# Publications

2022
Haewon Jeong, Hao Wang, and Flavio P. Calmon. 2022. “Fairness without Imputation: A Decision Tree Approach for Fair Prediction with Missing Values.” In AAAI Conference on Artificial Intelligence (AAAI).Abstract
We investigate the fairness concerns of training a machine learning model using data with missing values. Even though there are a number of fairness intervention methods in the literature, most of them require a complete training set as input. In practice, data can have missing values, and data missing patterns can depend on group attributes (e.g. gender or race). Simply applying off-the-shelf fair learning algorithms to an imputed dataset may lead to an unfair model. In this paper, we first theoretically analyze different sources of discrimination risks when training with an imputed dataset. Then, we propose an integrated approach based on decision trees that does not require a separate process of imputation and  learning.
Instead, we train a tree with missing incorporated as attribute (MIA), which does not require explicit imputation, and we optimize a fairness-regularized objective function.
We demonstrate that our approach outperforms existing fairness intervention methods applied to an imputed dataset, through several experiments on real-world datasets.
2021
Hao Wang, Hsiang Hsu, Mario Diaz, and Flavio P. Calmon. 2021. “The Impact of Split Classifiers on Group Fairness.” In IEEE International Symposium on Information Theory (ISIT).Abstract
Disparate treatment occurs when a machine learning model produces different decisions for groups of individuals based on a sensitive attribute (e.g., age, sex). In domains where prediction accuracy is paramount, it could potentially be acceptable to fit a model which exhibits disparate treatment. To evaluate the effect of disparate treatment, we compare the performance of split classifiers (i.e., classifiers trained and deployed separately on each group) with group-blind classifiers (i.e., classifiers which do not use a sensitive attribute). We introduce the benefit-of-splitting for quantifying the performance improvement by splitting classifiers when the underlying data distribution is known. Computing the benefit-of-splitting directly from its definition involves solving optimization problems over an infinite-dimensional functional space. Under different performance measures, we (i) prove an equivalent expression for the benefit-of-splitting which can be efficiently computed by solving small-scale convex programs; (ii) provide sharp upper and lower bounds for the benefit-of-splitting which reveal precise conditions where a group-blind classifier will always suffer from a non-trivial performance gap from the split classifiers.

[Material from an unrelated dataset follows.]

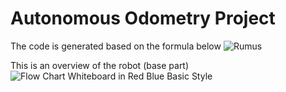 # Autonomous Odometry Project
The code is generated based on the formula below
![Rumus](https://github.com/verojnnd/Autonomous_Odometry_Project/assets/113363724/e765f48e-4cfa-40c1-9f7f-2c2e97981c2c)

This is an overview of the robot (base part)
![Flow Chart Whiteboard in Red Blue Basic Style](https://github.com/verojnnd/Autonomous_Odometry_Project/assets/113363724/4d1948bd-8778-4b95-af74-7cda425198f5)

Hao Wang, Yizhe Huang, Rui Gao, and Flavio P. Calmon. 2021. “Analyzing the Generalization Capability of SGLD Using Properties of Gaussian Channels.” In Advances in Neural Information Processing Systems (NeurIPS).Abstract
Optimization is a key component for training machine learning models and has a strong impact on their generalization. In this paper, we consider a particular optimization method---the stochastic gradient Langevin dynamics (SGLD) algorithm---and investigate the generalization of models trained by SGLD. We derive a new generalization bound by connecting SGLD with Gaussian channels found in information and communication theory. Our bound can be computed from the training data and incorporates the variance of gradients for quantifying a particular kind of "sharpness" of the loss landscape. We also consider a closely related algorithm with SGLD, namely differentially private SGD (DP-SGD). We prove that the generalization capability of DP-SGD can be amplified by iteration. Specifically, our bound can be sharpened by including a time-decaying factor if the DP-SGD algorithm outputs the last iterate while keeping other iterates hidden. This decay factor enables the contribution of early iterations to our bound to reduce with time and is established by strong data processing inequalities---a fundamental tool in information theory. We demonstrate our bound through numerical experiments, showing that it can predict the behavior of the true generalization gap.

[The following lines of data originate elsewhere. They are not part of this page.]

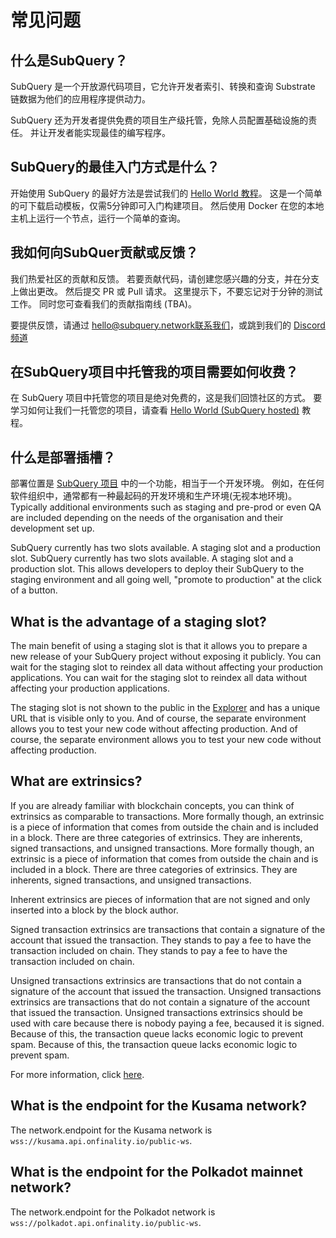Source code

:# 常见问题

## 什么是SubQuery？

SubQuery 是一个开放源代码项目，它允许开发者索引、转换和查询 Substrate 链数据为他们的应用程序提供动力。

SubQuery 还为开发者提供免费的项目生产级托管，免除人员配置基础设施的责任。 并让开发者能实现最佳的编写程序。

## SubQuery的最佳入门方式是什么？

开始使用 SubQuery 的最好方法是尝试我们的 [Hello World 教程](../quickstart/helloworld-localhost.md)。 这是一个简单的可下载启动模板，仅需5分钟即可入门构建项目。 然后使用 Docker 在您的本地主机上运行一个节点，运行一个简单的查询。

## 我如何向SubQuer贡献或反馈？

我们热爱社区的贡献和反馈。 若要贡献代码，请创建您感兴趣的分支，并在分支上做出更改。 然后提交 PR 或 Pull 请求。 这里提示下，不要忘记对于分钟的测试工作。 同时您可查看我们的贡献指南线 (TBA)。

要提供反馈，请通过 hello@subquery.network联系我们，或跳到我们的 [Discord频道](https://discord.com/invite/78zg8aBSMG)

## 在SubQuery项目中托管我的项目需要如何收费？

在 SubQuery 项目中托管您的项目是绝对免费的，这是我们回馈社区的方式。 要学习如何让我们一托管您的项目，请查看 [Hello World (SubQuery hosted)](../quickstart/helloworld-hosted.md) 教程。

## 什么是部署插槽？

部署位置是 [SubQuery 项目](https://project.subquery.network) 中的一个功能，相当于一个开发环境。 例如，在任何软件组织中，通常都有一种最起码的开发环境和生产环境(无视本地环境)。 Typically additional environments such as staging and pre-prod or even QA are included depending on the needs of the organisation and their development set up.

SubQuery currently has two slots available. A staging slot and a production slot. SubQuery currently has two slots available. A staging slot and a production slot. This allows developers to deploy their SubQuery to the staging environment and all going well, "promote to production" at the click of a button.

## What is the advantage of a staging slot?

The main benefit of using a staging slot is that it allows you to prepare a new release of your SubQuery project without exposing it publicly. You can wait for the staging slot to reindex all data without affecting your production applications. You can wait for the staging slot to reindex all data without affecting your production applications.

The staging slot is not shown to the public in the [Explorer](https://explorer.subquery.network/) and has a unique URL that is visible only to you. And of course, the separate environment allows you to test your new code without affecting production. And of course, the separate environment allows you to test your new code without affecting production.

## What are extrinsics?

If you are already familiar with blockchain concepts, you can think of extrinsics as comparable to transactions. More formally though, an extrinsic is a piece of information that comes from outside the chain and is included in a block. There are three categories of extrinsics. They are inherents, signed transactions, and unsigned transactions. More formally though, an extrinsic is a piece of information that comes from outside the chain and is included in a block. There are three categories of extrinsics. They are inherents, signed transactions, and unsigned transactions.

Inherent extrinsics are pieces of information that are not signed and only inserted into a block by the block author.

Signed transaction extrinsics are transactions that contain a signature of the account that issued the transaction. They stands to pay a fee to have the transaction included on chain. They stands to pay a fee to have the transaction included on chain.

Unsigned transactions extrinsics are transactions that do not contain a signature of the account that issued the transaction. Unsigned transactions extrinsics are transactions that do not contain a signature of the account that issued the transaction. Unsigned transactions extrinsics should be used with care because there is nobody paying a fee, becaused it is signed. Because of this, the transaction queue lacks economic logic to prevent spam. Because of this, the transaction queue lacks economic logic to prevent spam.

For more information, click [here](https://substrate.dev/docs/en/knowledgebase/learn-substrate/extrinsics).

## What is the endpoint for the Kusama network?

The network.endpoint for the Kusama network is `wss://kusama.api.onfinality.io/public-ws`.

## What is the endpoint for the Polkadot mainnet network?

The network.endpoint for the Polkadot network is `wss://polkadot.api.onfinality.io/public-ws`.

Hao Wang, Hsiang Hsu, Mario Diaz, and Flavio P. Calmon. 2021. “To Split or Not to Split: The Impact of Disparate Treatment in Classification.” IEEE Transactions on Information Theory.Abstract
Disparate treatment occurs when a machine learning model yields different decisions for individuals based on a sensitive attribute (e.g., age, sex). In domains where prediction accuracy is paramount, it could potentially be acceptable to fit a model which exhibits disparate treatment. To evaluate the effect of disparate treatment, we compare the performance of split classifiers (i.e., classifiers trained and deployed separately on each group) with group-blind classifiers (i.e., classifiers which do not use a sensitive attribute). We introduce the benefit-of-splitting for quantifying the performance improvement by splitting classifiers. Computing the benefit-of-splitting directly from its definition could be intractable since it involves solving optimization problems over an infinite-dimensional functional space. Under different performance measures, we (i) prove an equivalent expression for the benefit-of-splitting which can be efficiently computed by solving small-scale convex programs; (ii) provide sharp upper and lower bounds for the benefit-of-splitting which reveal precise conditions where a group-blind classifier will always suffer from a non-trivial performance gap from the split classifiers. In the finite sample regime, splitting is not necessarily beneficial and we provide data-dependent bounds to understand this effect. Finally, we validate our theoretical results through numerical experiments on both synthetic and real-world datasets.
2020
Wael Alghamdi, Shahab Asoodeh, Hao Wang, Flavio P. Calmon, Dennis Wei, and Karthikeyan Natesan Ramamurthy. 2020. “Model Projection: Theory and Applications to Fair Machine Learning.” In IEEE International Symposium on Information Theory (ISIT).Abstract

We study the problem of finding the element within a convex set of conditional distributions with the smallest f-divergence to a reference distribution. Motivated by applications in machine learning, we refer to this problem as model projection since any probabilistic classification model can be viewed as a conditional distribution. We provide conditions under which the existence and uniqueness of the optimal model can be guaranteed and establish strong duality results. Strong duality, in turn, allows the model projection problem to be reduced to a tractable finite-dimensional optimization. Our application of interest is fair machine learning: the model projection formulation can be directly used to design fair models according to different group fairness metrics. Moreover, this information-theoretic formulation generalizes existing approaches within the fair machine learning literature. We give explicit formulas for the optimal fair model and a systematic procedure for computing it.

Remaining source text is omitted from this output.